§ **Information given**
______

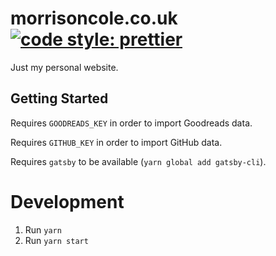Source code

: # morrisoncole.co.uk [![code style: prettier](https://img.shields.io/badge/code_style-prettier-ff69b4.svg?style=flat-square)](https://github.com/prettier/prettier)

Just my personal website.

## Getting Started

Requires `GOODREADS_KEY` in order to import Goodreads data.

Requires `GITHUB_KEY` in order to import GitHub data.

Requires `gatsby` to be available (`yarn global add gatsby-cli`).

# Development

1. Run `yarn`
2. Run `yarn start`
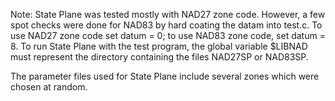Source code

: Note:  State Plane was tested mostly with NAD27 zone code.   However, a few
spot checks were done for NAD83 by hard coating the datam into test.c.  To use
NAD27 zone code set datum = 0; to use NAD83 zone code, set datum = 8.  To run
State Plane with the test program, the global variable $LIBNAD must represent
the directory containing the files NAD27SP or NAD83SP.  

The parameter files used for State Plane include several zones which were
chosen at random.

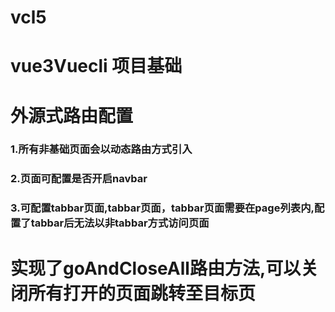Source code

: # vcl5

# vue3Vuecli 项目基础

# 外源式路由配置

### 1.所有非基础页面会以动态路由方式引入
### 2.页面可配置是否开启navbar
### 3.可配置tabbar页面,tabbar页面，tabbar页面需要在page列表内,配置了tabbar后无法以非tabbar方式访问页面

# 实现了goAndCloseAll路由方法,可以关闭所有打开的页面跳转至目标页

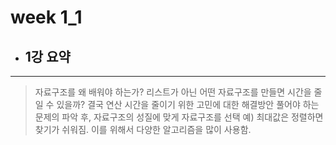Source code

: # week 1_1

+ ## 1강 요약
------------
> 자료구조를 왜 배워야 하는가?
> 리스트가 아닌 어떤 자료구조를 만들면 시간을 줄일 수 있을까?
> 결국 연산 시간을 줄이기 위한 고민에 대한 해결방안
> 풀어야 하는 문제의 파악 후, 자료구조의 성질에 맞게 자료구조를 선택
> 예) 최대값은 정렬하면 찾기가 쉬워짐.
> 이를 위해서 다양한 알고리즘을 많이 사용함.
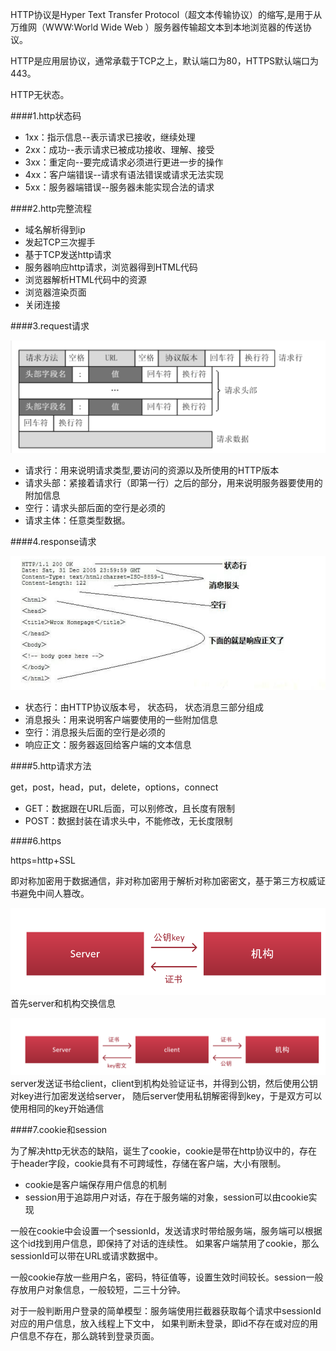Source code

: HTTP协议是Hyper Text Transfer Protocol（超文本传输协议）的缩写,是用于从万维网（WWW:World Wide Web ）服务器传输超文本到本地浏览器的传送协议。

HTTP是应用层协议，通常承载于TCP之上，默认端口为80，HTTPS默认端口为443。

HTTP无状态。

####1.http状态码

- 1xx：指示信息--表示请求已接收，继续处理
- 2xx：成功--表示请求已被成功接收、理解、接受
- 3xx：重定向--要完成请求必须进行更进一步的操作
- 4xx：客户端错误--请求有语法错误或请求无法实现
- 5xx：服务器端错误--服务器未能实现合法的请求

####2.http完整流程
- 域名解析得到ip
- 发起TCP三次握手
- 基于TCP发送http请求
- 服务器响应http请求，浏览器得到HTML代码
- 浏览器解析HTML代码中的资源
- 浏览器渲染页面
- 关闭连接

####3.request请求

![](./images/http1.png)

- 请求行：用来说明请求类型,要访问的资源以及所使用的HTTP版本
- 请求头部：紧接着请求行（即第一行）之后的部分，用来说明服务器要使用的附加信息
- 空行：请求头部后面的空行是必须的
- 请求主体：任意类型数据。

####4.response请求

![](./images/http2.png)

- 状态行：由HTTP协议版本号， 状态码， 状态消息三部分组成
- 消息报头：用来说明客户端要使用的一些附加信息
- 空行：消息报头后面的空行是必须的 
- 响应正文：服务器返回给客户端的文本信息

####5.http请求方法

get，post，head，put，delete，options，connect

- GET：数据跟在URL后面，可以别修改，且长度有限制
- POST：数据封装在请求头中，不能修改，无长度限制

####6.https

https=http+SSL

即对称加密用于数据通信，非对称加密用于解析对称加密密文，基于第三方权威证书避免中间人篡改。

![](./images/https1.png)
首先server和机构交换信息

![](./images/https2.png)
server发送证书给client，client到机构处验证证书，并得到公钥，然后使用公钥对key进行加密发送给server，
随后server使用私钥解密得到key，于是双方可以使用相同的key开始通信

####7.cookie和session

为了解决http无状态的缺陷，诞生了cookie，cookie是带在http协议中的，存在于header字段，cookie具有不可跨域性，存储在客户端，大小有限制。

- cookie是客户端保存用户信息的机制
- session用于追踪用户对话，存在于服务端的对象，session可以由cookie实现

一般在cookie中会设置一个sessionId，发送请求时带给服务端，服务端可以根据这个id找到用户信息，即保持了对话的连续性。
如果客户端禁用了cookie，那么sessionId可以带在URL或请求数据中。

一般cookie存放一些用户名，密码，特征值等，设置生效时间较长。session一般存放用户对象信息，一般较短，二三十分钟。

对于一般判断用户登录的简单模型：服务端使用拦截器获取每个请求中sessionId对应的用户信息，放入线程上下文中，
如果判断未登录，即id不存在或对应的用户信息不存在，那么跳转到登录页面。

______

§ **What is needed**
Look over the records above and copy each line that includes the string "Requires".

§ **Answer to the exercise**
Requires `GOODREADS_KEY` in order to import Goodreads data.
Requires `GITHUB_KEY` in order to import GitHub data.
Requires `gatsby` to be available (`yarn global add gatsby-cli`).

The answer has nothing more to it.